When you reach the line containing "reduced by 10%." in the entries below, begin reproducing lines exactly, and stop once the line containing "reduced by 2.5%." is done.

**Provided information**
___

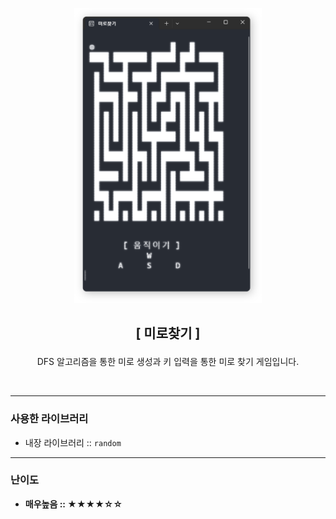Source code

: 
<p align='center'>
    <img src='../image/maze-screenshot.png' width='300'>
</p>

## <p align='center'>**[ 미로찾기 ]**</p>
<p align='center'>DFS 알고리즘을 통한 미로 생성과 키 입력을 통한 미로 찾기 게임입니다.</p>

<br>

---

### **사용한 라이브러리**
* 내장 라이브러리 :: `random`

---

### **난이도**
* **매우높음 :: ★★★★☆☆**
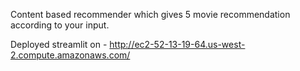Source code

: Content based recommender which gives 5 movie recommendation according to your input.

Deployed streamlit on - http://ec2-52-13-19-64.us-west-2.compute.amazonaws.com/
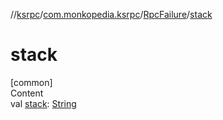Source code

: //[ksrpc](../../index.md)/[com.monkopedia.ksrpc](../index.md)/[RpcFailure](index.md)/[stack](stack.md)



# stack  
[common]  
Content  
val [stack](stack.md): [String](https://kotlinlang.org/api/latest/jvm/stdlib/kotlin/-string/index.html)  




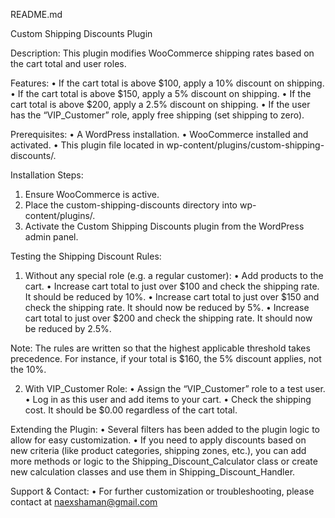 README.md

Custom Shipping Discounts Plugin

Description:
This plugin modifies WooCommerce shipping rates based on the cart total and user roles.

Features:
•	If the cart total is above $100, apply a 10% discount on shipping.
•	If the cart total is above $150, apply a 5% discount on shipping.
•	If the cart total is above $200, apply a 2.5% discount on shipping.
•	If the user has the “VIP_Customer” role, apply free shipping (set shipping to zero).

Prerequisites:
•	A WordPress installation.
•	WooCommerce installed and activated.
•	This plugin file located in wp-content/plugins/custom-shipping-discounts/.

Installation Steps:
1.	Ensure WooCommerce is active.
2.	Place the custom-shipping-discounts directory into wp-content/plugins/.
3.	Activate the Custom Shipping Discounts plugin from the WordPress admin panel.

Testing the Shipping Discount Rules:
1.	Without any special role (e.g. a regular customer):
   •	Add products to the cart.
   •	Increase cart total to just over $100 and check the shipping rate. It should be reduced by 10%.
   •	Increase cart total to just over $150 and check the shipping rate. It should now be reduced by 5%.
   •	Increase cart total to just over $200 and check the shipping rate. It should now be reduced by 2.5%.

Note: The rules are written so that the highest applicable threshold takes precedence. For instance, if your total is $160, the 5% discount applies, not the 10%.

2. With VIP_Customer Role:
   •	Assign the “VIP_Customer” role to a test user.
   •	Log in as this user and add items to your cart.
   •	Check the shipping cost. It should be $0.00 regardless of the cart total.

Extending the Plugin:
•	Several filters has been added to the plugin logic to allow for easy customization.
•	If you need to apply discounts based on new criteria (like product categories, shipping zones, etc.), you can add more methods or logic to the Shipping_Discount_Calculator class or create new calculation classes and use them in Shipping_Discount_Handler.

Support & Contact:
•	For further customization or troubleshooting, please contact at naexshaman@gmail.com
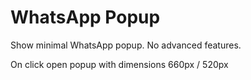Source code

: # WhatsApp Popup
Show minimal WhatsApp popup. No advanced features.

On click open popup with dimensions 660px / 520px
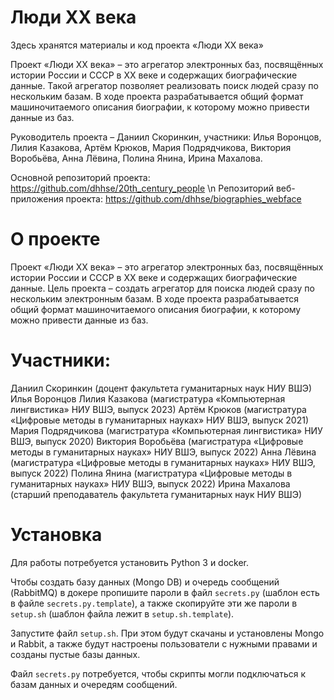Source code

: # Люди XX века
Здесь хранятся материалы и код проекта «Люди XX века»

Проект «Люди XX века» – это агрегатор электронных баз, посвящённых истории России и СССР в XX веке и содержащих биографические данные. Такой агрегатор позволяет реализовать поиск людей сразу по нескольким базам. В ходе проекта разрабатывается общий формат машиночитаемого описания биографии, к которому можно привести данные из баз. 

Руководитель проекта – Даниил Скоринкин, участники: Илья Воронцов, Лилия Казакова, Артём Крюков, Мария Подрядчикова, Виктория Воробьёва, Анна Лёвина, Полина Янина, Ирина Махалова.

Основной репозиторий проекта: https://github.com/dhhse/20th_century_people \n
Репозиторий веб-приложения проекта: https://github.com/dhhse/biographies_webface

# О проекте
Проект «Люди XX века» – это агрегатор электронных баз, посвящённых истории России и СССР в XX веке и содержащих биографические данные.
Цель проекта – создать агрегатор для поиска людей сразу по нескольким электронным базам. В ходе проекта разрабатывается общий формат машиночитаемого описания биографии, к которому можно привести данные из баз. 

# Участники:
Даниил Скоринкин (доцент факультета гуманитарных наук НИУ ВШЭ)
Илья Воронцов
Лилия Казакова (магистратура «Компьютерная лингвистика» НИУ ВШЭ, выпуск 2023)
Артём Крюков (магистратура «Цифровые методы в гуманитарных науках» НИУ ВШЭ, выпуск 2021)
Мария Подрядчикова (магистратура «Компьютерная лингвистика» НИУ ВШЭ, выпуск 2020)
Виктория Воробьёва (магистратура «Цифровые методы в гуманитарных науках» НИУ ВШЭ, выпуск 2022)
Анна Лёвина (магистратура «Цифровые методы в гуманитарных науках» НИУ ВШЭ, выпуск 2022)
Полина Янина (магистратура «Цифровые методы в гуманитарных науках» НИУ ВШЭ, выпуск 2022)
Ирина Махалова (старший преподаватель факультета гуманитарных наук НИУ ВШЭ)

# Установка
Для работы потребуется установить Python 3 и docker.

Чтобы создать базу данных (Mongo DB) и очередь сообщений (RabbitMQ) в докере пропишите пароли
в файл `secrets.py` (шаблон есть в файле `secrets.py.template`), а также скопируйте эти же
пароли в `setup.sh` (шаблон файла лежит в `setup.sh.template`).

Запустите файл `setup.sh`. При этом будут скачаны и установлены Mongo и Rabbit, а также
будут настроены пользователи с нужными правами и созданы пустые базы данных.

Файл `secrets.py` потребуется, чтобы скрипты могли подключаться к базам данных и очередям сообщений.
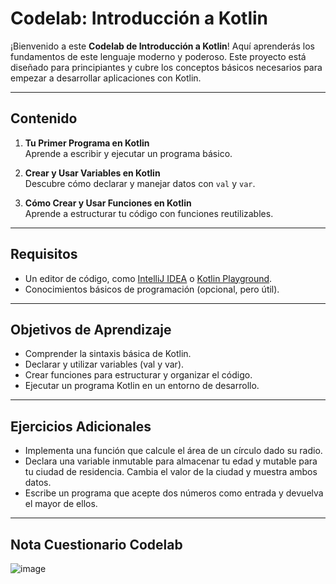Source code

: # **Codelab: Introducción a Kotlin**

¡Bienvenido a este **Codelab de Introducción a Kotlin**! Aquí aprenderás los fundamentos de este lenguaje moderno y poderoso. Este proyecto está diseñado para principiantes y cubre los conceptos básicos necesarios para empezar a desarrollar aplicaciones con Kotlin.

---

## **Contenido**

1. **Tu Primer Programa en Kotlin**  
   Aprende a escribir y ejecutar un programa básico.  
   
2. **Crear y Usar Variables en Kotlin**  
   Descubre cómo declarar y manejar datos con `val` y `var`.

3. **Cómo Crear y Usar Funciones en Kotlin**  
   Aprende a estructurar tu código con funciones reutilizables.

---

## **Requisitos**

- Un editor de código, como [IntelliJ IDEA](https://www.jetbrains.com/idea/download/) o [Kotlin Playground](https://play.kotlinlang.org/).  
- Conocimientos básicos de programación (opcional, pero útil).  

---

## **Objetivos de Aprendizaje**

- Comprender la sintaxis básica de Kotlin.
- Declarar y utilizar variables (val y var).
- Crear funciones para estructurar y organizar el código.
- Ejecutar un programa Kotlin en un entorno de desarrollo.

---
  
## **Ejercicios Adicionales**

- Implementa una función que calcule el área de un círculo dado su radio.
- Declara una variable inmutable para almacenar tu edad y mutable para tu ciudad de residencia. Cambia el valor de la ciudad y muestra ambos datos.
- Escribe un programa que acepte dos números como entrada y devuelva el mayor de ellos.

---

## Nota Cuestionario Codelab

![image](https://github.com/user-attachments/assets/ed4b9839-9a9e-45e0-81db-c8dede97b667)

  

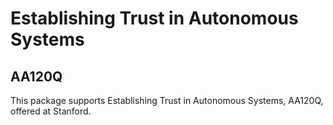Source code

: # Establishing Trust in Autonomous Systems
## AA120Q

This package supports Establishing Trust in Autonomous Systems, AA120Q, offered at Stanford.
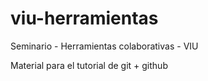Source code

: # viu-herramientas

Seminario - Herramientas colaborativas - VIU 

Material para el tutorial de git + github
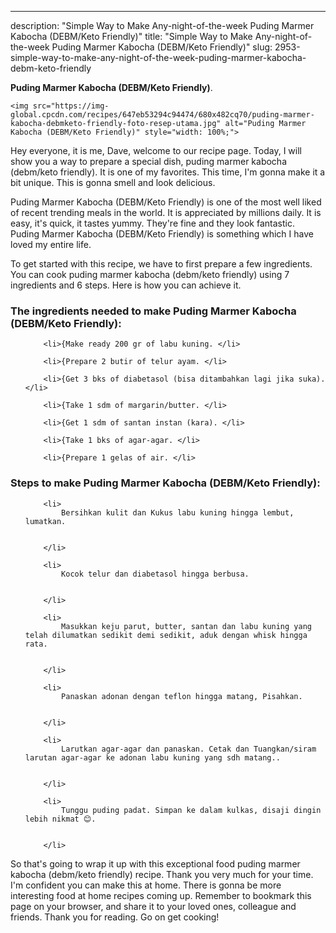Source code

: ---
description: "Simple Way to Make Any-night-of-the-week Puding Marmer Kabocha (DEBM/Keto Friendly)"
title: "Simple Way to Make Any-night-of-the-week Puding Marmer Kabocha (DEBM/Keto Friendly)"
slug: 2953-simple-way-to-make-any-night-of-the-week-puding-marmer-kabocha-debm-keto-friendly

<p>
	<strong>Puding Marmer Kabocha (DEBM/Keto Friendly)</strong>. 
	
</p>
<p>
	
	<img src="https://img-global.cpcdn.com/recipes/647eb53294c94474/680x482cq70/puding-marmer-kabocha-debmketo-friendly-foto-resep-utama.jpg" alt="Puding Marmer Kabocha (DEBM/Keto Friendly)" style="width: 100%;">
	
	
</p>
<p>
	Hey everyone, it is me, Dave, welcome to our recipe page. Today, I will show you a way to prepare a special dish, puding marmer kabocha (debm/keto friendly). It is one of my favorites. This time, I'm gonna make it a bit unique. This is gonna smell and look delicious.
</p>
	
<p>
	Puding Marmer Kabocha (DEBM/Keto Friendly) is one of the most well liked of recent trending meals in the world. It is appreciated by millions daily. It is easy, it's quick, it tastes yummy. They're fine and they look fantastic. Puding Marmer Kabocha (DEBM/Keto Friendly) is something which I have loved my entire life.
</p>
<p>
	
</p>

<p>
To get started with this recipe, we have to first prepare a few ingredients. You can cook puding marmer kabocha (debm/keto friendly) using 7 ingredients and 6 steps. Here is how you can achieve it.
</p>

<h3>The ingredients needed to make Puding Marmer Kabocha (DEBM/Keto Friendly):</h3>

<ol>
	
		<li>{Make ready 200 gr of labu kuning. </li>
	
		<li>{Prepare 2 butir of telur ayam. </li>
	
		<li>{Get 3 bks of diabetasol (bisa ditambahkan lagi jika suka). </li>
	
		<li>{Take 1 sdm of margarin/butter. </li>
	
		<li>{Get 1 sdm of santan instan (kara). </li>
	
		<li>{Take 1 bks of agar-agar. </li>
	
		<li>{Prepare 1 gelas of air. </li>
	
</ol>
<p>
	
</p>

<h3>Steps to make Puding Marmer Kabocha (DEBM/Keto Friendly):</h3>

<ol>
	
		<li>
			Bersihkan kulit dan Kukus labu kuning hingga lembut, lumatkan.
			
			
		</li>
	
		<li>
			Kocok telur dan diabetasol hingga berbusa.
			
			
		</li>
	
		<li>
			Masukkan keju parut, butter, santan dan labu kuning yang telah dilumatkan sedikit demi sedikit, aduk dengan whisk hingga rata.
			
			
		</li>
	
		<li>
			Panaskan adonan dengan teflon hingga matang, Pisahkan.
			
			
		</li>
	
		<li>
			Larutkan agar-agar dan panaskan. Cetak dan Tuangkan/siram larutan agar-agar ke adonan labu kuning yang sdh matang..
			
			
		</li>
	
		<li>
			Tunggu puding padat. Simpan ke dalam kulkas, disaji dingin lebih nikmat 😊.
			
			
		</li>
	
</ol>

<p>
	
</p>

<p>
	So that's going to wrap it up with this exceptional food puding marmer kabocha (debm/keto friendly) recipe. Thank you very much for your time. I'm confident you can make this at home. There is gonna be more interesting food at home recipes coming up. Remember to bookmark this page on your browser, and share it to your loved ones, colleague and friends. Thank you for reading. Go on get cooking!
</p>
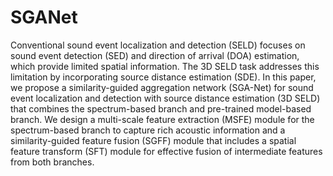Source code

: # SGANet
Conventional sound event localization and detection (SELD)
focuses on sound event detection (SED) and direction of
arrival (DOA) estimation, which provide limited spatial information. The 3D SELD task addresses this limitation by
incorporating source distance estimation (SDE). In this paper, we propose a similarity-guided aggregation network
(SGA-Net) for sound event localization and detection with
source distance estimation (3D SELD) that combines the
spectrum-based branch and pre-trained model-based branch.
We design a multi-scale feature extraction (MSFE) module for the spectrum-based branch to capture rich acoustic
information and a similarity-guided feature fusion (SGFF)
module that includes a spatial feature transform (SFT) module for effective fusion of intermediate features from both
branches.
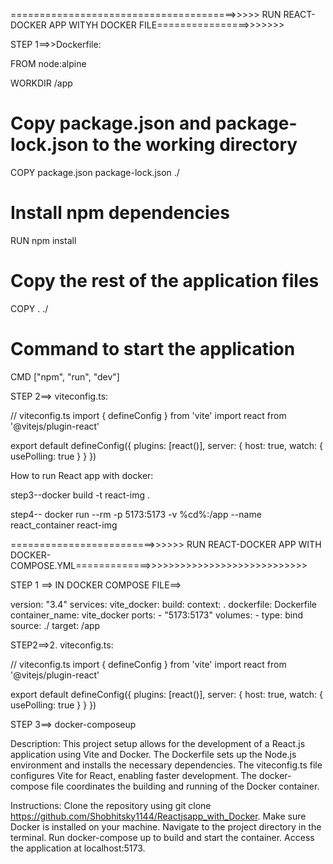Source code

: 
=======================================>>>>> RUN REACT-DOCKER APP WITYH DOCKER FILE================>>>>>>>

STEP 1==>>Dockerfile:

FROM node:alpine

WORKDIR /app

# Copy package.json and package-lock.json to the working directory
COPY package.json package-lock.json ./

# Install npm dependencies
RUN npm install

# Copy the rest of the application files
COPY . ./

# Command to start the application
CMD ["npm", "run", "dev"]


STEP 2==> viteconfig.ts:

// viteconfig.ts
import { defineConfig } from 'vite'
import react from '@vitejs/plugin-react'

export default defineConfig({
  plugins: [react()],
  server: {
    host: true,
    watch: {
      usePolling: true
    }
  }
})

How to run React app with docker:

step3--docker build -t react-img .

step4-- docker run --rm -p 5173:5173 -v %cd%:/app --name react_container react-img



=========================>>>>>> RUN REACT-DOCKER APP WITH DOCKER-COMPOSE.YML=============>>>>>>>>>>>>>>>>>>>>>>>>>>>>

STEP 1 ==> IN DOCKER COMPOSE FILE==>

version: "3.4"
services:
  vite_docker:
    build:
      context: .
      dockerfile: Dockerfile
    container_name: vite_docker
    ports:
      - "5173:5173"
    volumes:
      - type: bind
        source: ./
        target: /app

   STEP2==>2. viteconfig.ts:

// viteconfig.ts
import { defineConfig } from 'vite'
import react from '@vitejs/plugin-react'

export default defineConfig({
  plugins: [react()],
  server: {
    host: true,
    watch: {
      usePolling: true
    }
  }
})

STEP 3==> docker-composeup

Description:
This project setup allows for the development of a React.js application using Vite and Docker. The Dockerfile sets up the Node.js environment and installs the necessary dependencies. The viteconfig.ts file configures Vite for React, enabling faster development. The docker-compose file coordinates the building and running of the Docker container.

Instructions:
Clone the repository using git clone https://github.com/Shobhitsky1144/Reactjsapp_with_Docker.
Make sure Docker is installed on your machine.
Navigate to the project directory in the terminal.
Run docker-compose up to build and start the container.
Access the application at localhost:5173.




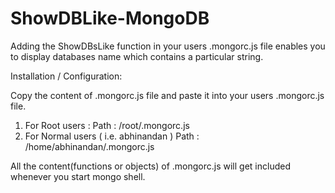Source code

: # ShowDBLike-MongoDB
Adding the ShowDBsLike function in your users .mongorc.js file enables you to display databases name which contains a particular string.


Installation / Configuration:

Copy the content of .mongorc.js file and paste it into your users .mongorc.js file.
1. For Root users : 
        Path : /root/.mongorc.js
2. For Normal users ( i.e. abhinandan )
        Path : /home/abhinandan/.mongorc.js


All the content(functions or objects) of .mongorc.js will get included whenever you start mongo shell.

___

**Output of the exercise**
   •	Increase cart total to just over $100 and check the shipping rate. It should be reduced by 10%.
   •	Increase cart total to just over $150 and check the shipping rate. It should now be reduced by 5%.
   •	Increase cart total to just over $200 and check the shipping rate. It should now be reduced by 2.5%.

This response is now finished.